Harvesting fresh oasis I pasture with a growth period of 2 months, drying the harvested fresh oasis I pasture, wheat bran and corn flour at 50 ℃ for 12 hours respectively, and crushing into 20 meshes of fine powder for later use; uniformly mixing 80 parts of oasis I pasture powder, 10 parts of wheat bran powder and 10 parts of corn powder to obtain a fermentation raw material; adding 4.5% (w/w) of the composite bacterial agent 4 into the fermentation raw materials, adding water to control the water content of the final fermentation raw materials to be kept at 60%, removing air, compacting and sealing, and performing anaerobic fermentation at 35 ℃ in a dark place for 9 days to obtain the grassy fermented feed for oasis I.
Example 5
Harvesting fresh Jujun grass with a growth period of 2 months, respectively drying the harvested fresh Jujun grass, wheat bran and corn flour at 50 ℃ for 12 h, and crushing into 20-mesh fine powder for later use; uniformly mixing 80 parts of pennisetum hydridum powder, 10 parts of wheat bran powder and 10 parts of corn powder to obtain a fermentation raw material; adding 3.5% (w/w) of the grass-fungus fermentation complex microbial inoculum 4 into the fermentation raw materials, adding water to control the water content of the final fermentation raw materials to be maintained at 70%, removing air, compacting and sealing, and carrying out anaerobic fermentation at 30 ℃ in a dark place for 9 days to obtain the pennisetum sinese roxb fermented feed.

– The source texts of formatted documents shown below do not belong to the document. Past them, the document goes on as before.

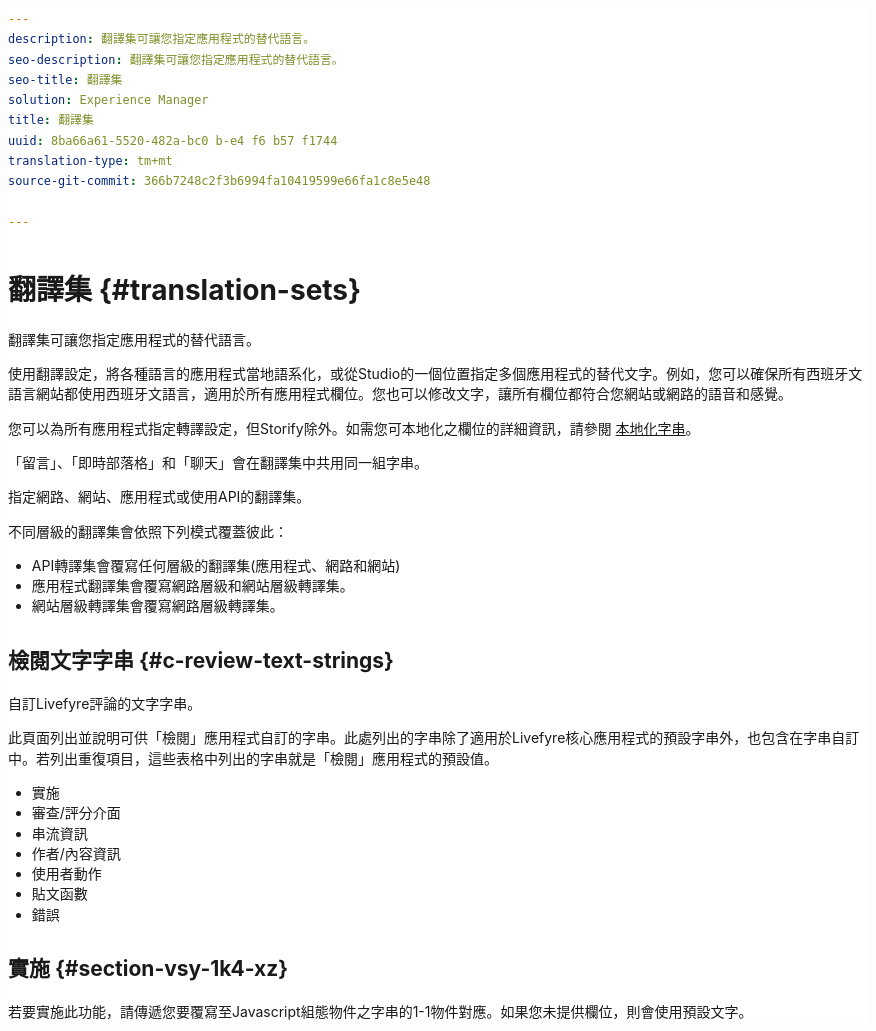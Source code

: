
 ```yaml
---
description: 翻譯集可讓您指定應用程式的替代語言。
seo-description: 翻譯集可讓您指定應用程式的替代語言。
seo-title: 翻譯集
solution: Experience Manager
title: 翻譯集
uuid: 8ba66a61-5520-482a-bc0 b-e4 f6 b57 f1744
translation-type: tm+mt
source-git-commit: 366b7248c2f3b6994fa10419599e66fa1c8e5e48

---
```



# 翻譯集 {#translation-sets}

翻譯集可讓您指定應用程式的替代語言。



使用翻譯設定，將各種語言的應用程式當地語系化，或從Studio的一個位置指定多個應用程式的替代文字。例如，您可以確保所有西班牙文語言網站都使用西班牙文語言，適用於所有應用程式欄位。您也可以修改文字，讓所有欄位都符合您網站或網路的語音和感覺。

您可以為所有應用程式指定轉譯設定，但Storify除外。如需您可本地化之欄位的詳細資訊，請參閱 [本地化字串](/help/using/c-settings-other/c-translation-sets/c-localize-strings.md)。

「留言」、「即時部落格」和「聊天」會在翻譯集中共用同一組字串。

指定網路、網站、應用程式或使用API的翻譯集。

不同層級的翻譯集會依照下列模式覆蓋彼此：

* API轉譯集會覆寫任何層級的翻譯集(應用程式、網路和網站)
* 應用程式翻譯集會覆寫網路層級和網站層級轉譯集。
* 網站層級轉譯集會覆寫網路層級轉譯集。

## 檢閱文字字串 {#c-review-text-strings}

自訂Livefyre評論的文字字串。

此頁面列出並說明可供「檢閱」應用程式自訂的字串。此處列出的字串除了適用於Livefyre核心應用程式的預設字串外，也包含在字串自訂中。若列出重復項目，這些表格中列出的字串就是「檢閱」應用程式的預設值。

* 實施
* 審查/評分介面
* 串流資訊
* 作者/內容資訊
* 使用者動作
* 貼文函數
* 錯誤

## 實施 {#section-vsy-1k4-xz}

若要實施此功能，請傳遞您要覆寫至Javascript組態物件之字串的1-1物件對應。如果您未提供欄位，則會使用預設文字。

Harvesting fresh oasis I pasture with a growth period of 2 months, drying the harvested fresh oasis I pasture, wheat bran and corn flour at 50 ℃ for 12 hours respectively, and crushing into 20 meshes of fine powder for later use; uniformly mixing 80 parts of oasis I pasture powder, 10 parts of wheat bran powder and 10 parts of corn powder to obtain a fermentation raw material; adding 3.5% (w/w) of the composite bacterial agent 4 for fermenting the grass, adding water to control the water content of the final fermentation raw material to be 70%, removing air, compacting, sealing, and performing anaerobic fermentation at 30 ℃ in a dark place for 9 days to obtain the forage grass fermented feed of oasis I.
Example 6
Harvesting fresh Jujun grass with a growth period of 2 months, respectively drying the harvested fresh Jujun grass, wheat bran and corn flour at 50 ℃ for 12 h, and crushing into 20-mesh fine powder for later use; uniformly mixing 80 parts of megatherium powder, 10 parts of wheat bran powder and 10 parts of corn powder to obtain a fermentation raw material; adding 2.5% (w/w) of the white rot fungi crude enzyme solution 2 and 2.5% (w/w) of the grass-fungus fermentation composite microbial inoculum 4 into the fermentation raw materials, adding water to control the water content of the final fermentation raw materials to be kept at 50%, removing air, compacting, sealing, and carrying out anaerobic fermentation at 30 ℃ in a dark place for 9 days to obtain the pennisetum sinese fermented feed.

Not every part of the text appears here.